* [Task to complete]: From the material below, copy every line in which the word "clazz" occurs.

:::::

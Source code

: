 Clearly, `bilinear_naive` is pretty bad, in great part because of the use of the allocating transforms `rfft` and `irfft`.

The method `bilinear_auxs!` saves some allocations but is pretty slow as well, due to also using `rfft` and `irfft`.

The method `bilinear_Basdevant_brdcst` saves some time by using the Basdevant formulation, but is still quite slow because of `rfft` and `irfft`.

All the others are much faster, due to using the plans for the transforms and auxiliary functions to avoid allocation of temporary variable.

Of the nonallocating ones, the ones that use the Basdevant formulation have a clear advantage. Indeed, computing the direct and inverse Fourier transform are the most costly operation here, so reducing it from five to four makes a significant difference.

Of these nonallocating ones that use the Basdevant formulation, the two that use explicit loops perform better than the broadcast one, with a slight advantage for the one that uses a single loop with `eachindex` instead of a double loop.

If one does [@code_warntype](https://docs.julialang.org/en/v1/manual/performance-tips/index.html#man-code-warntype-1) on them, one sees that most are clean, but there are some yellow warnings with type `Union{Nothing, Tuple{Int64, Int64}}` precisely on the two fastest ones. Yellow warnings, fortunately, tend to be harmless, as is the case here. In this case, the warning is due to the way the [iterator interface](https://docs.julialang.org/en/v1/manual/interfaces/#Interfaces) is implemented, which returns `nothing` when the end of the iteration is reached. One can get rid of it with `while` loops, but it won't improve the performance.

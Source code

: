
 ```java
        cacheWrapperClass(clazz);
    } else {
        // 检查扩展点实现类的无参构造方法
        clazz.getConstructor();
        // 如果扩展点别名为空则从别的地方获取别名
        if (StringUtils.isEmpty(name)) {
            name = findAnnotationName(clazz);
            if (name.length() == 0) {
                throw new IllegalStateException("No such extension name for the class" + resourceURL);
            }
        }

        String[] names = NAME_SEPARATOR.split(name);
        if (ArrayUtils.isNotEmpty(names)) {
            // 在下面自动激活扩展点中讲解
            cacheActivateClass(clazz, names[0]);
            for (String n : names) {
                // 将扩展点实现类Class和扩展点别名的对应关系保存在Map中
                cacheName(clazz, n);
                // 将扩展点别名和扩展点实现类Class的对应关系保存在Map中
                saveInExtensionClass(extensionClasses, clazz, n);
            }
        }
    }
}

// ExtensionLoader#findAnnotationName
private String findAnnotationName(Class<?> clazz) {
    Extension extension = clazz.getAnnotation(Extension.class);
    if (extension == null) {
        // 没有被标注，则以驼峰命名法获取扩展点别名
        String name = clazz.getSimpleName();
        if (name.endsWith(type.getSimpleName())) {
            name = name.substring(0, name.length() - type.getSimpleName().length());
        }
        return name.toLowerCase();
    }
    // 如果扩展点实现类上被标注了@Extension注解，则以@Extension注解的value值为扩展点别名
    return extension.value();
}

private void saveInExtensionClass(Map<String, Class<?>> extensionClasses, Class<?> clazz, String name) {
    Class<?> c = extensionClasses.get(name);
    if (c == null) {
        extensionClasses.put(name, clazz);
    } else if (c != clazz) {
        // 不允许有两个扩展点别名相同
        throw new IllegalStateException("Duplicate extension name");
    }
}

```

:::::

* [Written reply]:
        cacheWrapperClass(clazz);
        clazz.getConstructor();
            name = findAnnotationName(clazz);
            cacheActivateClass(clazz, names[0]);
                cacheName(clazz, n);
                saveInExtensionClass(extensionClasses, clazz, n);
private String findAnnotationName(Class<?> clazz) {
    Extension extension = clazz.getAnnotation(Extension.class);
        String name = clazz.getSimpleName();
private void saveInExtensionClass(Map<String, Class<?>> extensionClasses, Class<?> clazz, String name) {
        extensionClasses.put(name, clazz);
    } else if (c != clazz) {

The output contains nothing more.